3.Par un écrit daté du 9 février 2013 et portant un tampon
humide indiquant comme date de réception le 12 février 2014, le poursuivi
a adressé à la Cour des assurances sociales du Tribunal cantonal un
recours portant sur la "décision de l'autorité de première instance de la
justice de paix des Districts du Jura – Nord vaudois et du Gros de Vaud"

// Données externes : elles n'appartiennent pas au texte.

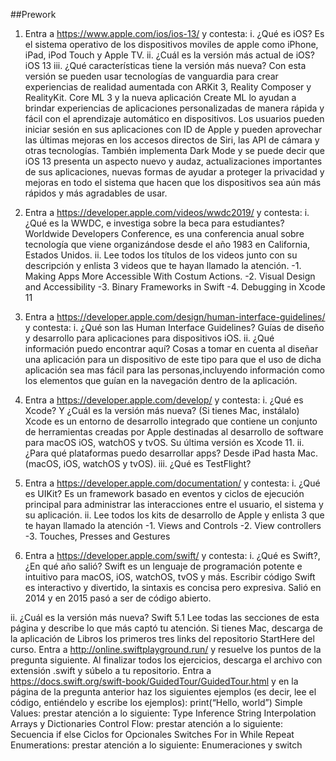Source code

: ##Prework
1. Entra a https://www.apple.com/ios/ios-13/ y contesta:
i. ¿Qué es iOS? Es el sistema operativo de los dispositivos moviles de apple como iPhone, iPad, iPod Touch y Apple TV. 
ii. ¿Cuál es la versión más actual de iOS? iOS 13
iii. ¿Qué características tiene la versión más nueva? Con esta versión se pueden usar tecnologías de vanguardia para crear experiencias de realidad aumentada con ARKit 3, Reality Composer y RealityKit. Core ML 3 y la nueva aplicación Create ML lo ayudan a brindar experiencias de aplicaciones personalizadas de manera rápida y fácil con el aprendizaje automático en dispositivos. Los usuarios pueden iniciar sesión en sus aplicaciones con ID de Apple y pueden aprovechar las últimas mejoras en los accesos directos de Siri, las API de cámara y otras tecnologías. También implementa Dark Mode y se puede decir que iOS 13 presenta un aspecto nuevo y audaz, actualizaciones importantes de sus aplicaciones, nuevas formas de ayudar a proteger la privacidad y mejoras en todo el sistema que hacen que los dispositivos sea aún más rápidos y más agradables de usar.

2. Entra a https://developer.apple.com/videos/wwdc2019/ y contesta:
i. ¿Qué es la WWDC, e investiga sobre la beca para estudiantes?
Worldwide Developers Conference, es una conferencia anual sobre tecnología que viene organizándose desde el año 1983 en California, Estados Unidos.
ii. Lee todos los títulos de los videos junto con su descripción y enlista 3 videos que te hayan llamado la atención. 
-1. Making Apps More Accessible With Costum Actions. 
-2. Visual Design and Accessibility
-3. Binary Frameworks in Swift
-4. Debugging in Xcode 11

3. Entra a https://developer.apple.com/design/human-interface-guidelines/ y contesta:
i. ¿Qué son las Human Interface Guidelines? Guías de diseño y desarrollo para aplicaciones para dispositivos iOS. 
ii. ¿Qué información puedo encontrar aquí?
Cosas a tomar en cuenta al diseñar una aplicación para un dispositivo de este tipo para que el uso de dicha aplicación sea mas fácil para las personas,incluyendo información como los elementos que guían en la navegación dentro de la aplicación.

4. Entra a https://developer.apple.com/develop/ y contesta:
i. ¿Qué es Xcode? Y ¿Cuál es la versión más nueva? (Si tienes Mac, instálalo) Xcode es un entorno de desarrollo integrado que contiene un conjunto de herramientas creadas por Apple destinadas al desarrollo de software para macOS iOS, watchOS y tvOS. Su última versión es Xcode 11. 
ii. ¿Para qué plataformas puedo desarrollar apps? Desde iPad hasta Mac. (macOS, iOS, watchOS y tvOS).
iii. ¿Qué es TestFlight?

5. Entra a https://developer.apple.com/documentation/ y contesta:
i. ¿Qué es UIKit? Es un framework basado en eventos y ciclos de ejecución principal para administrar las interacciones entre el usuario, el sistema y su aplicación. 
ii. Lee todos los kits de desarrollo de Apple y enlista 3 que te hayan llamado la atención
-1. Views and Controls
-2. View controllers
-3. Touches, Presses and Gestures

6. Entra a https://developer.apple.com/swift/ y contesta:
i. ¿Qué es Swift?, ¿En qué año salió?
Swift es un lenguaje de programación potente e intuitivo para macOS, iOS, watchOS, tvOS y más. Escribir código Swift es interactivo y divertido, la sintaxis es concisa pero expresiva. Salió en 2014 y en 2015 pasó a ser de código abierto. 

ii. ¿Cuál es la versión más nueva? Swift 5.1
Lee todas las secciones de esta página y describe lo que más captó tu atención.
Si tienes Mac, descarga de la aplicación de Libros los primeros tres links del repositorio StartHere del curso.
Entra a http://online.swiftplayground.run/ y resuelve los puntos de la pregunta siguiente. Al finalizar todos los ejercicios, descarga el archivo con extensión .swift y súbelo a tu repositorio.
Entra a https://docs.swift.org/swift-book/GuidedTour/GuidedTour.html y en la página de la pregunta anterior haz los siguientes ejemplos (es decir, lee el código, entiéndelo y escribe los ejemplos):
print(“Hello, world”)
Simple Values: prestar atención a lo siguiente:
Type Inference
String Interpolation
Arrays y Dictionaries
Control Flow: prestar atención a lo siguiente:
Secuencia if else
Ciclos for
Opcionales
Switches
For in
While
Repeat
Enumerations: prestar atención a lo siguiente:
Enumeraciones y switch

dont le contenu est le suivant:
"Dans le cadre de la procédure engagée à mon en contre en matière sommaire
de poursuites le 30 janvier 2014, je m'oblige à faire recours auprès de votre
instance.
En l'état, je ne me suis que partiellement opposé au montant de cotisations
administré par les partis recourant, malgré la situation qui m'est induite. De plus,
je tiens à souligner l'unilatéralité sur réponse de jugement de la justice de paix
face à ma requête d'origine.
Nonobstant les directives de la caisse cantonale de compensation AVS informés
au mois de décembre 2013, je dois vous faire part de mon incompréhension face
à la relation de cette affaire. [...]"
Par courrier recommandé du 13 février 2014, notifié le
lendemain à W.________, la juge de la Cour des assurances sociales a
indiqué avoir reçu le recours déposé le 11 février 2014 et a imparti au
recourant un délai de dix jours pour compléter son écriture en indiquant
l'objet de son recours et ses motifs ainsi que pour produire la décision
objet de son recours ainsi que l'enveloppe qui la contenait.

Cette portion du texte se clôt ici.